Please prayerfully consider joining with me on this. If you are interested, or have any questions at all, please e-mail me. If you have questions, comments or suggestions that you think others would benefit from, also feel free to post them here as well. I know there are knitting angels out there who God intends to use to help with this special outreach. Thank you in advance if you're one of them.
Saturday, June 10, 2006
Small beginnings
Over the past few days, I have seen God's hand moving in this ministry. Daily He's been bringing "news" into my life... new friends, new knitters who want to help, new opportunities to encourage women who have been sexually assaulted, new opportunities to tell others about the vision for this ministry, new ideas for fundraising and getting the word out.
Now that things are finally coming together and the initial seeds planted for this ministry are starting to bear beautiful fruit, I find myself feeling small, overwhelmed and a bit scared. I find myself asking God "Why?", "Why me?", "How?", "How big?", "Where?"... the list goes on. I look at others who are much more articulate, extroverted, and more spiritually mature than I , and I wonder why God chose me to do this.
I may never know why God chose me for this work, but I do know that it would be a huge mistake for me to allow my fears and insecurities keep me from being obedient on this. Just in the past 3 days, I've been reminded twice that God can and does use anybody, and that includes me.
First, I finally opened a book that I was led to buy about a month ago called "Twelve Extraordinary Women" (of the Bible) by John MacArthur. He notes that like Jesus' disciples, most of the extraorindary women of the Bible were in and of themselves unremarkable. He reminds us that they were "ordinary, common, and in some cases shockingly low-caste women - in exactly the same way the disciples were commen men." He uses the examples of the Samaritan woman of John 4 whose name we don't even know, Rahab who was a common "harlot" (I'm glad we don't use that word much anymore!), and even Mary, the mother of Christ, who was an ordinary young girl who became quite extraordinary. The significant thing about all these women was that they all served an awesome, almighty God, and it was only through their faith, love and obedience, and by God's grace, power and mercy that these women were able to accomplish great things for His glory.
Then today, I found a daily inspirational message in my e-mail box from Inspiration Network, titled Small Beginnings. It talks about Champollion, a very average young man born in a small town in southern France in the late 1700's. Although his live had a small beginning, his passion for foreign languages eventually led him to decipher the ancient Egyptian hieroglyphs!
The message went on to say that:
Many people see their lives as small and insignificant. As a result, they put a cap on their God-given abilities, assuming it would be impossible to achieve great things for Him. They feel incapable of witnessing to others, praying for the sick, undertaking great crusades, stepping out in faith on important assignments. And they don’t feel worthy to experience more of His blessings, wisdom, riches, and power. But God wants us to realize that His blessings are available to all of us. And He wants us to understand that He can use anyone—even if they experience small beginnings.
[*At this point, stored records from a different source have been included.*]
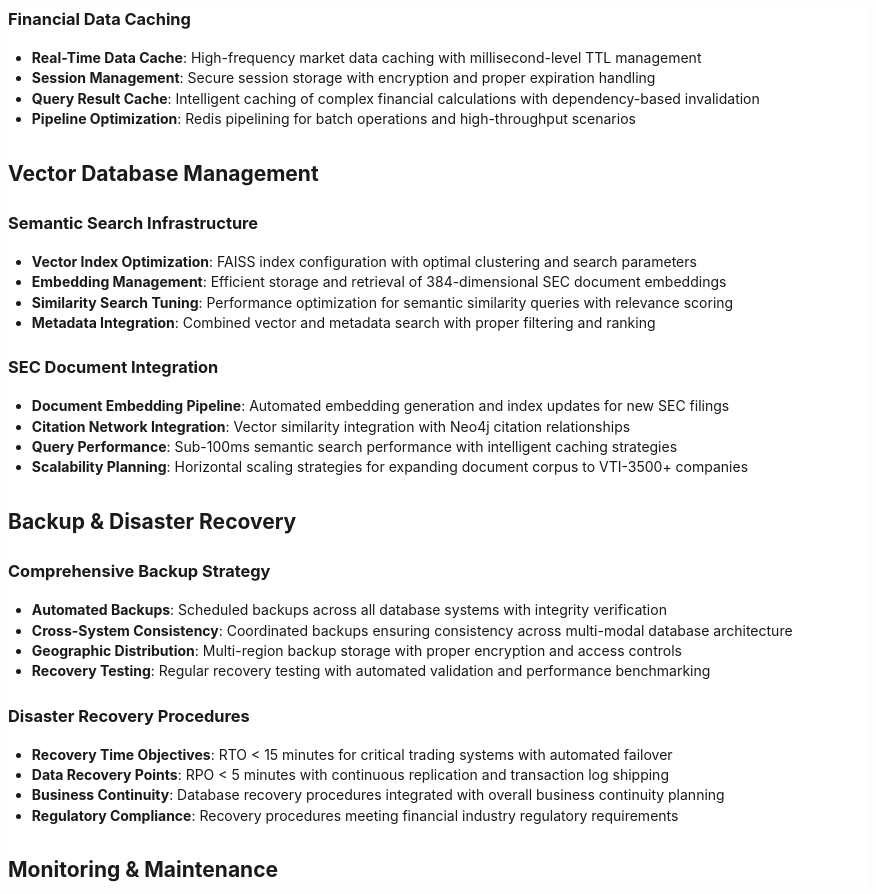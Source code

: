 ### Financial Data Caching
- **Real-Time Data Cache**: High-frequency market data caching with millisecond-level TTL management
- **Session Management**: Secure session storage with encryption and proper expiration handling
- **Query Result Cache**: Intelligent caching of complex financial calculations with dependency-based invalidation
- **Pipeline Optimization**: Redis pipelining for batch operations and high-throughput scenarios

## Vector Database Management

### Semantic Search Infrastructure
- **Vector Index Optimization**: FAISS index configuration with optimal clustering and search parameters
- **Embedding Management**: Efficient storage and retrieval of 384-dimensional SEC document embeddings
- **Similarity Search Tuning**: Performance optimization for semantic similarity queries with relevance scoring
- **Metadata Integration**: Combined vector and metadata search with proper filtering and ranking

### SEC Document Integration
- **Document Embedding Pipeline**: Automated embedding generation and index updates for new SEC filings
- **Citation Network Integration**: Vector similarity integration with Neo4j citation relationships
- **Query Performance**: Sub-100ms semantic search performance with intelligent caching strategies
- **Scalability Planning**: Horizontal scaling strategies for expanding document corpus to VTI-3500+ companies

## Backup & Disaster Recovery

### Comprehensive Backup Strategy
- **Automated Backups**: Scheduled backups across all database systems with integrity verification
- **Cross-System Consistency**: Coordinated backups ensuring consistency across multi-modal database architecture
- **Geographic Distribution**: Multi-region backup storage with proper encryption and access controls
- **Recovery Testing**: Regular recovery testing with automated validation and performance benchmarking

### Disaster Recovery Procedures
- **Recovery Time Objectives**: RTO < 15 minutes for critical trading systems with automated failover
- **Data Recovery Points**: RPO < 5 minutes with continuous replication and transaction log shipping
- **Business Continuity**: Database recovery procedures integrated with overall business continuity planning
- **Regulatory Compliance**: Recovery procedures meeting financial industry regulatory requirements

## Monitoring & Maintenance
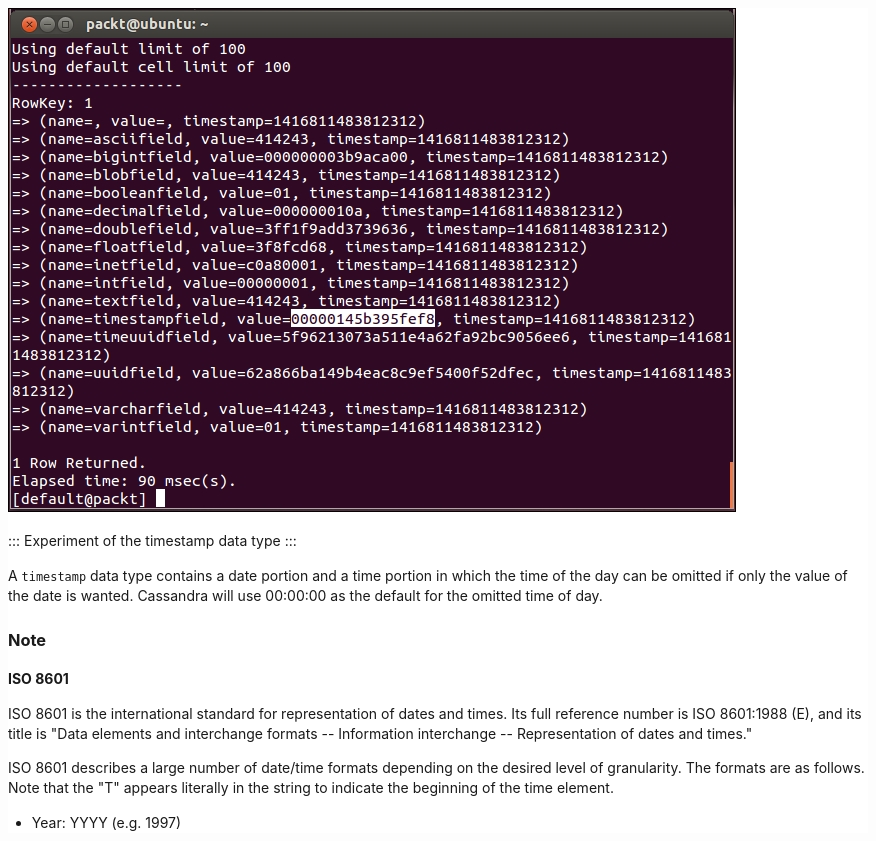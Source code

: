 ![](images/8884OS_03_13.jpg)

:::
Experiment of the timestamp data type
:::

A `timestamp` data type contains a date portion and a time
portion in which the time of the day can be omitted
if only the value of the date is wanted. Cassandra 
will use 00:00:00 as the default for the omitted time of day.


### Note

**ISO 8601**

ISO 8601 is the international standard for
representation of dates and times. Its full reference number is ISO
8601:1988 (E), and its title is \"Data elements and interchange formats
-- Information interchange -- Representation of dates and times.\"

ISO 8601 describes a large number of date/time formats depending on the
desired level of granularity. The formats are as follows. Note that the
\"T\" appears literally in the string to indicate the beginning of the
time element.


-   Year: YYYY (e.g. 1997)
Today, do not place limits on what God can do in you and through you. Don’t allow your heart to be filled with worry and doubt, but believe His Word and trust Him. Proclaim His promises, and be ready to step out in faith.
Today I pray that each one of us remembers that God knows what He's doing, even when we don't (which is most of the time). I pray that we realize that He has designed each of us with a specific purpose in mind and that our heart's desire will be to understand what God is calling us to do, And that then, through faith, prayer and obedience, we will step up to the plate and answer His call, knowing that through Him, all things are possible. Amen.